- What to do: An exact copy of the entries is required, with every image omitted.

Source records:
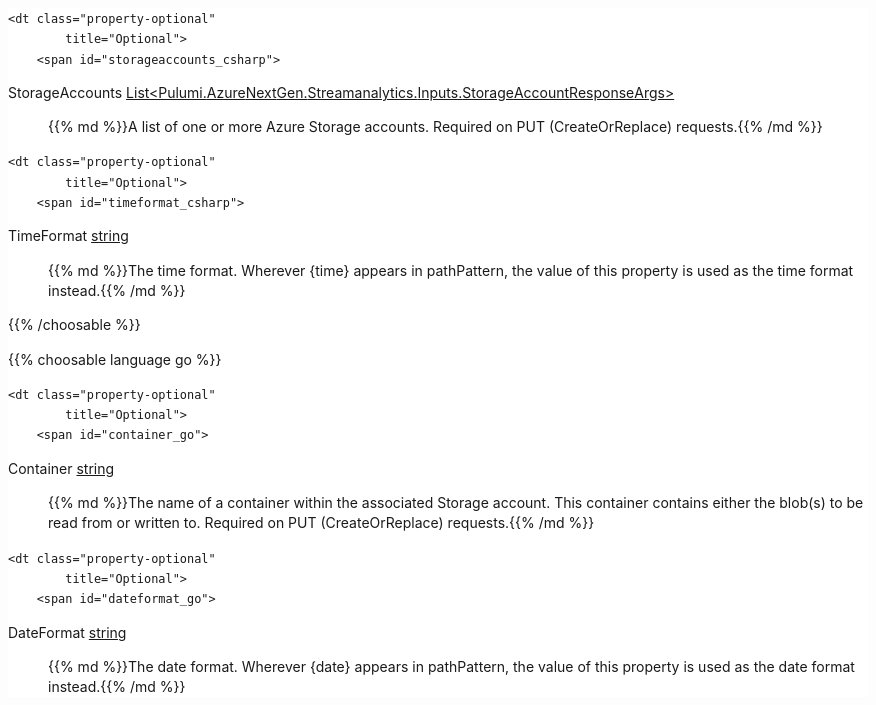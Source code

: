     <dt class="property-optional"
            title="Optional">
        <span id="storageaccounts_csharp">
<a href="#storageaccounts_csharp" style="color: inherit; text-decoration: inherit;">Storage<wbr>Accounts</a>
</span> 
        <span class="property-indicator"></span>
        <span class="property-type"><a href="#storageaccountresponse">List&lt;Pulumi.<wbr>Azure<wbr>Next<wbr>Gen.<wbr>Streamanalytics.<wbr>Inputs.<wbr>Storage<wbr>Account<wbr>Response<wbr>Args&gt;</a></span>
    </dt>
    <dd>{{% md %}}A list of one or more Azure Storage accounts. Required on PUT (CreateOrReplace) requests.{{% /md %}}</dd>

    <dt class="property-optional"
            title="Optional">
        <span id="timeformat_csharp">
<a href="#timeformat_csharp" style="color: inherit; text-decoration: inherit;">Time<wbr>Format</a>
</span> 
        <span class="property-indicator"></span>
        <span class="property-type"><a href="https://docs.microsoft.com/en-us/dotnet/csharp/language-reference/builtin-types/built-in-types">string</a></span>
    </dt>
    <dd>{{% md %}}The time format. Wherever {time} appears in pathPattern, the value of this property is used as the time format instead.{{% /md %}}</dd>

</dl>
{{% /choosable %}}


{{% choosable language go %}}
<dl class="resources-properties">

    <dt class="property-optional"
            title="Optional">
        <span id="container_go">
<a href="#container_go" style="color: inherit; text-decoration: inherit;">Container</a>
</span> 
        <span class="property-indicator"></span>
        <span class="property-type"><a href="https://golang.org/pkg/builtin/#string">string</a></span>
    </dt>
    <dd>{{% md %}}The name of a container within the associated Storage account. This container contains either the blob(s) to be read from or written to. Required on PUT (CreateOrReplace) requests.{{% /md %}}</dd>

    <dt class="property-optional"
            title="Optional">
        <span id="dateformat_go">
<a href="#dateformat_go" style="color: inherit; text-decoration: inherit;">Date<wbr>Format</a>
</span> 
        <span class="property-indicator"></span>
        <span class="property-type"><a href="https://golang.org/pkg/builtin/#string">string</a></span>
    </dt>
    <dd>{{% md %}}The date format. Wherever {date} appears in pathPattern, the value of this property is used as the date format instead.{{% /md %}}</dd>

- Exercise answer:
Source code

:     <dt class="property-optional"
            title="Optional">
        <span id="storageaccounts_csharp">
<a href="#storageaccounts_csharp" style="color: inherit; text-decoration: inherit;">Storage<wbr>Accounts</a>
</span> 
        <span class="property-indicator"></span>
        <span class="property-type"><a href="#storageaccountresponse">List&lt;Pulumi.<wbr>Azure<wbr>Next<wbr>Gen.<wbr>Streamanalytics.<wbr>Inputs.<wbr>Storage<wbr>Account<wbr>Response<wbr>Args&gt;</a></span>
    </dt>
    <dd>{{% md %}}A list of one or more Azure Storage accounts. Required on PUT (CreateOrReplace) requests.{{% /md %}}</dd>

    <dt class="property-optional"
            title="Optional">
        <span id="timeformat_csharp">
<a href="#timeformat_csharp" style="color: inherit; text-decoration: inherit;">Time<wbr>Format</a>
</span> 
        <span class="property-indicator"></span>
        <span class="property-type"><a href="https://docs.microsoft.com/en-us/dotnet/csharp/language-reference/builtin-types/built-in-types">string</a></span>
    </dt>
    <dd>{{% md %}}The time format. Wherever {time} appears in pathPattern, the value of this property is used as the time format instead.{{% /md %}}</dd>

</dl>
{{% /choosable %}}


{{% choosable language go %}}
<dl class="resources-properties">

    <dt class="property-optional"
            title="Optional">
        <span id="container_go">
<a href="#container_go" style="color: inherit; text-decoration: inherit;">Container</a>
</span> 
        <span class="property-indicator"></span>
        <span class="property-type"><a href="https://golang.org/pkg/builtin/#string">string</a></span>
    </dt>
    <dd>{{% md %}}The name of a container within the associated Storage account. This container contains either the blob(s) to be read from or written to. Required on PUT (CreateOrReplace) requests.{{% /md %}}</dd>

    <dt class="property-optional"
            title="Optional">
        <span id="dateformat_go">
<a href="#dateformat_go" style="color: inherit; text-decoration: inherit;">Date<wbr>Format</a>
</span> 
        <span class="property-indicator"></span>
        <span class="property-type"><a href="https://golang.org/pkg/builtin/#string">string</a></span>
    </dt>
    <dd>{{% md %}}The date format. Wherever {date} appears in pathPattern, the value of this property is used as the date format instead.{{% /md %}}</dd>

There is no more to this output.